* [Work item]:
For the listing below, show each line that includes the string "only".

* [Given data]:

[Start of section]

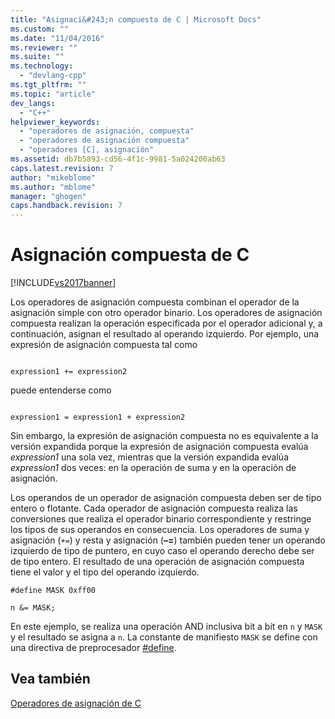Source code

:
 ```yaml
---
title: "Asignaci&#243;n compuesta de C | Microsoft Docs"
ms.custom: ""
ms.date: "11/04/2016"
ms.reviewer: ""
ms.suite: ""
ms.technology: 
  - "devlang-cpp"
ms.tgt_pltfrm: ""
ms.topic: "article"
dev_langs: 
  - "C++"
helpviewer_keywords: 
  - "operadores de asignación, compuesta"
  - "operadores de asignación compuesta"
  - "operadores [C], asignación"
ms.assetid: db7b5893-cd56-4f1c-9981-5a024200ab63
caps.latest.revision: 7
author: "mikeblome"
ms.author: "mblome"
manager: "ghogen"
caps.handback.revision: 7
---
```

# Asignaci&#243;n compuesta de C
[!INCLUDE[vs2017banner](../assembler/inline/includes/vs2017banner.md)]

Los operadores de asignación compuesta combinan el operador de la asignación simple con otro operador binario.  Los operadores de asignación compuesta realizan la operación especificada por el operador adicional y, a continuación, asignan el resultado al operando izquierdo.  Por ejemplo, una expresión de asignación compuesta tal como  
  
```  
  
expression1 += expression2  
```  
  
 puede entenderse como  
  
```  
  
expression1 = expression1 + expression2  
```  
  
 Sin embargo, la expresión de asignación compuesta no es equivalente a la versión expandida porque la expresión de asignación compuesta evalúa *expression1* una sola vez, mientras que la versión expandida evalúa *expression1* dos veces: en la operación de suma y en la operación de asignación.  
  
 Los operandos de un operador de asignación compuesta deben ser de tipo entero o flotante.  Cada operador de asignación compuesta realiza las conversiones que realiza el operador binario correspondiente y restringe los tipos de sus operandos en consecuencia.  Los operadores de suma y asignación \(`+=`\) y resta y asignación \(**–\=**\) también pueden tener un operando izquierdo de tipo de puntero, en cuyo caso el operando derecho debe ser de tipo entero.  El resultado de una operación de asignación compuesta tiene el valor y el tipo del operando izquierdo.  
  
```  
#define MASK 0xff00  
  
n &= MASK;  
```  
  
 En este ejemplo, se realiza una operación AND inclusiva bit a bit en `n` y `MASK` y el resultado se asigna a `n`.  La constante de manifiesto `MASK` se define con una directiva de preprocesador [\#define](../preprocessor/hash-define-directive-c-cpp.md).  
  
## Vea también  
 [Operadores de asignación de C](../c-language/c-assignment-operators.md)
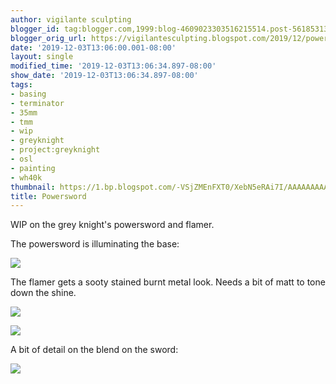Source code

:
 ```yaml
---
author: vigilante sculpting
blogger_id: tag:blogger.com,1999:blog-4609023303516215514.post-5618531379136553198
blogger_orig_url: https://vigilantesculpting.blogspot.com/2019/12/powersword.html
date: '2019-12-03T13:06:00.001-08:00'
layout: single
modified_time: '2019-12-03T13:06:34.897-08:00'
show_date: '2019-12-03T13:06:34.897-08:00'
tags:
- basing
- terminator
- 35mm
- tmm
- wip
- greyknight
- project:greyknight
- osl
- painting
- wh40k
thumbnail: https://1.bp.blogspot.com/-VSjZMEnFXT0/XebN5eRAi7I/AAAAAAAAAt0/gDYTtID1kmwr837FKjMEjDJqJlNmwInhQCLcBGAsYHQ/s320-c/IMAG1637.jpg
title: Powersword
---
```

WIP on the grey knight's powersword and flamer.  
  
The powersword is illuminating the base:  
  

![](https://1.bp.blogspot.com/-VSjZMEnFXT0/XebN5eRAi7I/AAAAAAAAAt0/gDYTtID1kmwr837FKjMEjDJqJlNmwInhQCLcBGAsYHQ/s1600/IMAG1637.jpg)

  
The flamer gets a sooty stained burnt metal look. Needs a bit of matt to
tone down the shine.  
  

![](https://1.bp.blogspot.com/-ukj5Mx4S2Bw/XebN5dyKuRI/AAAAAAAAAtw/vOyX-rfRKVoCU7bOHn5S9hApl8JHGeYjQCLcBGAsYHQ/s1600/IMAG1639.jpg)

  

![](https://1.bp.blogspot.com/-8N8Y_lnI3SA/XebN5JxkaKI/AAAAAAAAAts/ahjAEMcB8hU7rm9VersrJQTIO0ZZmViLwCLcBGAsYHQ/s1600/IMAG1640.jpg)

  
  
A bit of detail on the blend on the sword:  
  

![](https://1.bp.blogspot.com/-GjZ3aoQrjvc/XebNyEChqYI/AAAAAAAAAto/ghwjvvtN2iUcf5uU6SGCYnMrJ6yDVjDgwCLcBGAsYHQ/s1600/IMAG1626.jpg)

  
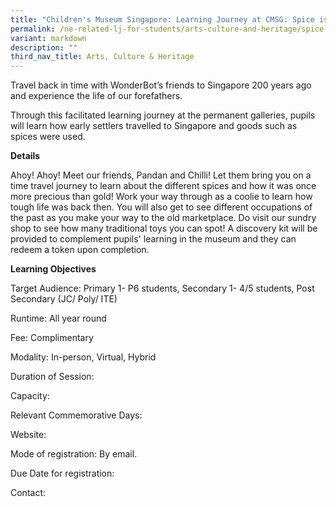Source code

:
 ```yaml
---
title: "Children's Museum Singapore: Learning Journey at CMSG: Spice is Nice"
permalink: /ne-related-lj-for-students/arts-culture-and-heritage/spice-is-nice/
variant: markdown
description: ""
third_nav_title: Arts, Culture & Heritage
---
```

Travel back in time with WonderBot’s friends to Singapore 200 years ago and experience the life of our forefathers. 

Through this facilitated learning journey at the permanent galleries, pupils will learn how early settlers travelled to Singapore and goods such as spices were used.

**Details**	

Ahoy! Ahoy! Meet our friends, Pandan and Chilli!  Let them bring you on a time travel journey to learn about the different spices and how it was once more precious than gold!  Work your way through as a coolie to learn how tough life was back then. You will also get to see different occupations of the past as you make your way to the old marketplace. Do visit our sundry shop to see how many traditional toys you can spot!  A discovery kit will be provided to complement pupils' learning in the museum and they can redeem a token upon completion.
		
**Learning Objectives**


		
Target Audience: Primary 1- P6 students, Secondary 1- 4/5 students, Post Secondary (JC/ Poly/ ITE)		
		
Runtime: All year round		
		
Fee: Complimentary		
		
Modality: In-person, Virtual, Hybrid		
		
Duration of Session: 		
		
Capacity: 		
		
Relevant Commemorative Days: 		
		
Website:		
		
Mode of registration: By email.		
		
Due Date for registration: 		
		
Contact: 		
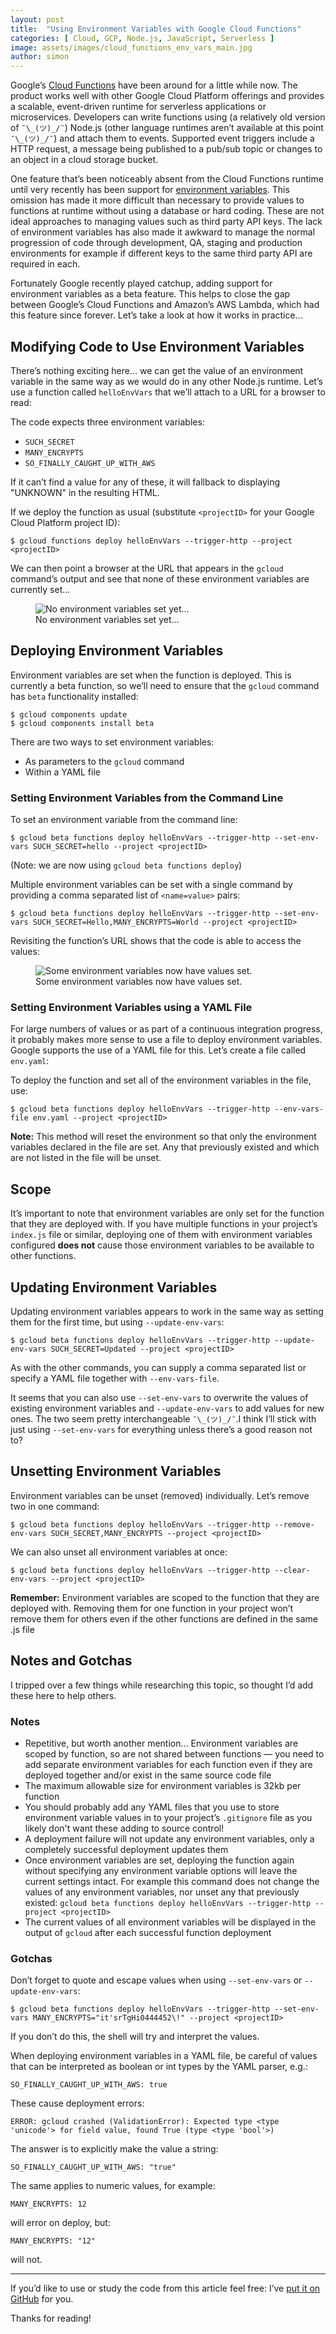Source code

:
```yaml
---
layout: post
title:  "Using Environment Variables with Google Cloud Functions"
categories: [ Cloud, GCP, Node.js, JavaScript, Serverless ]
image: assets/images/cloud_functions_env_vars_main.jpg
author: simon
---
```

Google’s [Cloud Functions](https://cloud.google.com/functions/) have been around for a little while now. The product works well with other Google Cloud Platform offerings and provides a scalable, event-driven runtime for serverless applications or microservices. Developers can write functions using (a relatively old version of `¯\_(ツ)_/¯`) Node.js (other language runtimes aren’t available at this point `¯\_(ツ)_/¯`) and attach them to events. Supported event triggers include a HTTP request, a message being published to a pub/sub topic or changes to an object in a cloud storage bucket.

One feature that’s been noticeably absent from the Cloud Functions runtime until very recently has been support for [environment variables](https://en.wikipedia.org/wiki/Environment_variable). This omission has made it more difficult than necessary to provide values to functions at runtime without using a database or hard coding. These are not ideal approaches to managing values such as third party API keys. The lack of environment variables has also made it awkward to manage the normal progression of code through development, QA, staging and production environments for example if different keys to the same third party API are required in each.

Fortunately Google recently played catchup, adding support for environment variables as a beta feature. This helps to close the gap between Google’s Cloud Functions and Amazon’s AWS Lambda, which had this feature since forever. Let’s take a look at how it works in practice…

## Modifying Code to Use Environment Variables
There’s nothing exciting here… we can get the value of an environment variable in the same way as we would do in any other Node.js runtime. Let’s use a function called `helloEnvVars` that we’ll attach to a URL for a browser to read:

<script src="https://gist.github.com/simonprickett/45ec417a72f70cfb2ebb1adb280d3657.js"></script>

The code expects three environment variables:

* `SUCH_SECRET`
* `MANY_ENCRYPTS`
* `SO_FINALLY_CAUGHT_UP_WITH_AWS`

If it can’t find a value for any of these, it will fallback to displaying "UNKNOWN" in the resulting HTML.

If we deploy the function as usual (substitute `<projectID>` for your Google Cloud Platform project ID):

```
$ gcloud functions deploy helloEnvVars --trigger-http --project <projectID>
```

We can then point a browser at the URL that appears in the `gcloud` command’s output and see that none of these environment variables are currently set...

<figure class="figure">
  <img src="{{ site.baseurl }}/assets/images/cloud_functions_env_vars_unset_all.png" class="figure-img img-fluid" alt="No environment variables set yet...">
  <figcaption class="figure-caption text-center">No environment variables set yet...</figcaption>
</figure>

## Deploying Environment Variables
Environment variables are set when the function is deployed. This is currently a beta function, so we’ll need to ensure that the `gcloud` command has `beta` functionality installed:

```
$ gcloud components update
$ gcloud components install beta
```

There are two ways to set environment variables:

* As parameters to the `gcloud` command
* Within a YAML file

### Setting Environment Variables from the Command Line
To set an environment variable from the command line:

```
$ gcloud beta functions deploy helloEnvVars --trigger-http --set-env-vars SUCH_SECRET=hello --project <projectID>
```

(Note: we are now using `gcloud beta functions deploy`)

Multiple environment variables can be set with a single command by providing a comma separated list of `<name=value>` pairs:

```
$ gcloud beta functions deploy helloEnvVars --trigger-http --set-env-vars SUCH_SECRET=Hello,MANY_ENCRYPTS=World --project <projectID>
```

Revisiting the function’s URL shows that the code is able to access the values:

<figure class="figure">
  <img src="{{ site.baseurl }}/assets/images/cloud_functions_env_vars_set_two.png" class="figure-img img-fluid" alt="Some environment variables now have values set.">
  <figcaption class="figure-caption text-center">Some environment variables now have values set.</figcaption>
</figure>

### Setting Environment Variables using a YAML File
For large numbers of values or as part of a continuous integration progress, it probably makes more sense to use a file to deploy environment variables. Google supports the use of a YAML file for this. Let’s create a file called `env.yaml`:

<script src="https://gist.github.com/simonprickett/7d9452602baa6b6521c40b6c3845528c.js"></script>

To deploy the function and set all of the environment variables in the file, use:

```
$ gcloud beta functions deploy helloEnvVars --trigger-http --env-vars-file env.yaml --project <projectID>
```

**Note:** This method will reset the environment so that only the environment variables declared in the file are set. Any that previously existed and which are not listed in the file will be unset.

## Scope
It’s important to note that environment variables are only set for the function that they are deployed with. If you have multiple functions in your project’s `index.js` file or similar, deploying one of them with environment variables configured **does not** cause those environment variables to be available to other functions.

## Updating Environment Variables
Updating environment variables appears to work in the same way as setting them for the first time, but using `--update-env-vars`:

```
$ gcloud beta functions deploy helloEnvVars --trigger-http --update-env-vars SUCH_SECRET=Updated --project <projectID>
```

As with the other commands, you can supply a comma separated list or specify a YAML file together with `--env-vars-file`.

It seems that you can also use `--set-env-vars` to overwrite the values of existing environment variables and `--update-env-vars` to add values for new ones. The two seem pretty interchangeable `¯\_(ツ)_/¯`.I think I’ll stick with just using `--set-env-vars` for everything unless there’s a good reason not to?

## Unsetting Environment Variables
Environment variables can be unset (removed) individually. Let’s remove two in one command:

```
$ gcloud beta functions deploy helloEnvVars --trigger-http --remove-env-vars SUCH_SECRET,MANY_ENCRYPTS --project <projectID>
```

We can also unset all environment variables at once:

```
$ gcloud beta functions deploy helloEnvVars --trigger-http --clear-env-vars --project <projectID>
```

**Remember:** Environment variables are scoped to the function that they are deployed with. Removing them for one function in your project won’t remove them for others even if the other functions are defined in the same .js file

## Notes and Gotchas

I tripped over a few things while researching this topic, so thought I’d add these here to help others.

### Notes

* Repetitive, but worth another mention… Environment variables are scoped by function, so are not shared between functions — you need to add separate environment variables for each function even if they are deployed together and/or exist in the same source code file
* The maximum allowable size for environment variables is 32kb per function
* You should probably add any YAML files that you use to store environment variable values in to your project’s `.gitignore` file as you likely don't want these adding to source control!
* A deployment failure will not update any environment variables, only a completely successful deployment updates them
* Once environment variables are set, deploying the function again without specifying any environment variable options will leave the current settings intact. For example this command does not change the values of any environment variables, nor unset any that previously existed: `gcloud beta functions deploy helloEnvVars --trigger-http --project <projectID>`
* The current values of all environment variables will be displayed in the output of `gcloud` after each successful function deployment

### Gotchas

Don’t forget to quote and escape values when using `--set-env-vars` or `--update-env-vars`:

```
$ gcloud beta functions deploy helloEnvVars --trigger-http --set-env-vars MANY_ENCRYPTS="it'srTgHi0444452\!" --project <projectID>
```

If you don’t do this, the shell will try and interpret the values.

When deploying environment variables in a YAML file, be careful of values that can be interpreted as boolean or int types by the YAML parser, e.g.:

```
SO_FINALLY_CAUGHT_UP_WITH_AWS: true
```

These cause deployment errors:

```
ERROR: gcloud crashed (ValidationError): Expected type <type 'unicode'> for field value, found True (type <type 'bool'>)
```

The answer is to explicitly make the value a string:

```
SO_FINALLY_CAUGHT_UP_WITH_AWS: "true"
```

The same applies to numeric values, for example:

```
MANY_ENCRYPTS: 12
```

will error on deploy, but:

```
MANY_ENCRYPTS: "12"
```

will not.

---

If you’d like to use or study the code from this article feel free: I’ve [put it on GitHub](https://github.com/simonprickett/google-cloud-functions-environment-variables) for you.

Thanks for reading!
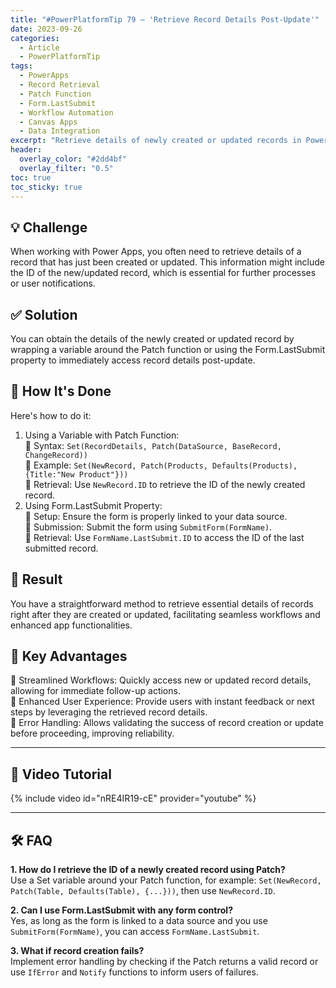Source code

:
 ```yaml
---
title: "#PowerPlatformTip 79 – 'Retrieve Record Details Post-Update'"
date: 2023-09-26
categories:
  - Article
  - PowerPlatformTip
tags:
  - PowerApps
  - Record Retrieval
  - Patch Function
  - Form.LastSubmit
  - Workflow Automation
  - Canvas Apps
  - Data Integration
excerpt: "Retrieve details of newly created or updated records in Power Apps using Patch or Form.LastSubmit—access record IDs instantly for seamless workflow automation and data integration."
header:
  overlay_color: "#2dd4bf"
  overlay_filter: "0.5"
toc: true
toc_sticky: true
---
```


## 💡 Challenge
When working with Power Apps, you often need to retrieve details of a record that has just been created or updated. This information might include the ID of the new/updated record, which is essential for further processes or user notifications.

## ✅ Solution
You can obtain the details of the newly created or updated record by wrapping a variable around the Patch function or using the Form.LastSubmit property to immediately access record details post-update.

## 🔧 How It's Done
Here's how to do it:
1. Using a Variable with Patch Function:  
   🔸 Syntax: `Set(RecordDetails, Patch(DataSource, BaseRecord, ChangeRecord))`  
   🔸 Example: `Set(NewRecord, Patch(Products, Defaults(Products), {Title:"New Product"}))`  
   🔸 Retrieval: Use `NewRecord.ID` to retrieve the ID of the newly created record.
2. Using Form.LastSubmit Property:  
   🔸 Setup: Ensure the form is properly linked to your data source.  
   🔸 Submission: Submit the form using `SubmitForm(FormName)`.  
   🔸 Retrieval: Use `FormName.LastSubmit.ID` to access the ID of the last submitted record.

## 🎉 Result
You have a straightforward method to retrieve essential details of records right after they are created or updated, facilitating seamless workflows and enhanced app functionalities.

## 🌟 Key Advantages
🔸 Streamlined Workflows: Quickly access new or updated record details, allowing for immediate follow-up actions.  
🔸 Enhanced User Experience: Provide users with instant feedback or next steps by leveraging the retrieved record details.  
🔸 Error Handling: Allows validating the success of record creation or update before proceeding, improving reliability.

---

## 🎥 Video Tutorial
{% include video id="nRE4IR19-cE" provider="youtube" %}

---

## 🛠️ FAQ
**1. How do I retrieve the ID of a newly created record using Patch?**  
Use a Set variable around your Patch function, for example: `Set(NewRecord, Patch(Table, Defaults(Table), {...}))`, then use `NewRecord.ID`.

**2. Can I use Form.LastSubmit with any form control?**  
Yes, as long as the form is linked to a data source and you use `SubmitForm(FormName)`, you can access `FormName.LastSubmit`.

**3. What if record creation fails?**  
Implement error handling by checking if the Patch returns a valid record or use `IfError` and `Notify` functions to inform users of failures.
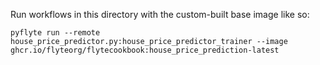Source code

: Run workflows in this directory with the custom-built base image like so:

```shell
pyflyte run --remote house_price_predictor.py:house_price_predictor_trainer --image ghcr.io/flyteorg/flytecookbook:house_price_prediction-latest
```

[End of section]

* [Task answer]:
**Note:** This method will reset the environment so that only the environment variables declared in the file are set. Any that previously existed and which are not listed in the file will be unset.
It’s important to note that environment variables are only set for the function that they are deployed with. If you have multiple functions in your project’s `index.js` file or similar, deploying one of them with environment variables configured **does not** cause those environment variables to be available to other functions.
* A deployment failure will not update any environment variables, only a completely successful deployment updates them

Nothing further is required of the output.